LAHORE: The Lahore Left Front, a conglomerate of left wing groups, organisations, parties and individuals from the provincial capital, Aurat March organisers, student bodies from various institutions of Lahore and Jammu and Kashmir, and civil society came together for a huge demonstration at Liberty Chowk in solidarity with the people of Kashmir.
The Jammu and Kashmir Student Council and JKNSF (Jammu and Kashmir chapter for National Student Federation) looked very vocal about the human rights violations by India in held Kashmir.
Speaking about the Kashmir issue, Awami Workers’ Party leader and convener of Lahore Left Front, Farooq Tariq, said their instant demands included end to curfew and media blackout in Kashmir at once.
He said these undemocratic moves by the Indian government with the suspension of human rights showed its tyranny on the Kashmiris.
“We also do not stand by this slogan that Kashmir will become part of Pakistan, because the matter should lie in the hands of Kashmiri people. They must decide their own fate,” said Mr Tariq. “We also condemn the militarisation on both sides of Kashmir.”
He said that the left front in both Pakistan and India had come out for Kashmiris’ rights.
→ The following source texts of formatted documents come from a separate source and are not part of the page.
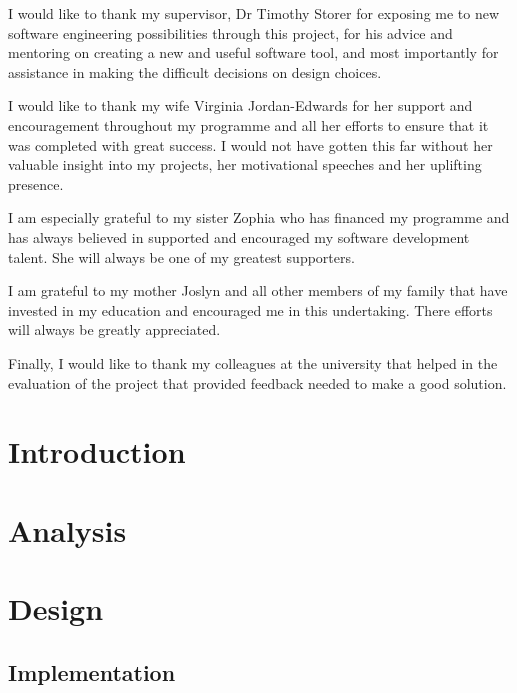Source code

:\documentclass{mproj}
\begin{document}
I would like to thank my supervisor, Dr Timothy Storer for exposing me to new software engineering possibilities through this project, for his advice and mentoring on creating a new and useful software tool, and most importantly for assistance in making the difficult decisions on design choices.

I would like to thank my wife Virginia Jordan-Edwards for her support and encouragement throughout my programme and all her efforts to ensure that it was completed with great success. I would not have gotten this far without her valuable insight into my projects, her motivational speeches and her uplifting presence.

I am especially grateful to my sister Zophia who has financed my programme and has always believed in supported and encouraged my software development talent. She will always be one of my greatest supporters.

I am grateful to my mother Joslyn and all other members of my family that have invested in my education and encouraged me in this undertaking. There efforts will always be greatly appreciated.

Finally, I would like to thank my colleagues at the university that helped in the evaluation of the project that provided feedback needed to make a good solution.

\tableofcontents

\chapter{Introduction}\label{intro}



\chapter{Analysis}\label{analysis}

\chapter{Design}\label{design}

\section{Implementation}
\end{document}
“We also condemn the campaigns against Shehla Rasheed, and arrested leaders there. A leftist friend who is also an MLA is suffering in jail in Kashmir and we demand his immediate release.”
Farooq Tariq said even if they were already diluted, the revocation of the two articles, 370 and 35-A, must be reversed because Kashmir was a nation and you could not imprison a nation.
Tariq also spoke about rising fascism across South Asia, saying that the use of Hindutva style politics had ruined India’s own image.
Fatima Razzaq from the Kinnaird College, one of the organisers of the rally, spoke about the resistance of the civilians in Kashmir against the Indian army.
She praised the people of Kashmir for their constant struggle for freedom from tyranny and militarization.
“I especially salute the women who have been subjected to the worst kind of brutality by the Indian occupying forces.
They remain the most vulnerable stakeholders. They are seen as ‘spoils of war’ in the patriarchal war of competing hyper-nationalist fantasies.”
Nyla Naz from Women Action Forum (WAF), Haider Gul, an activist from Gilgit Baltistan, Qaisar Javed from the Jammu and Kashmir Students Council and JK National Student Federation’s Sardar Sheheryar also spoke.
Aurat March organisers, in an attempt to bring forward the Kashmiri voices, also presented a charter of demands that included immediate end to the occupation, illegal annexation, militarisation, arbitrary detentions and terrorisation of the people of Kashmir.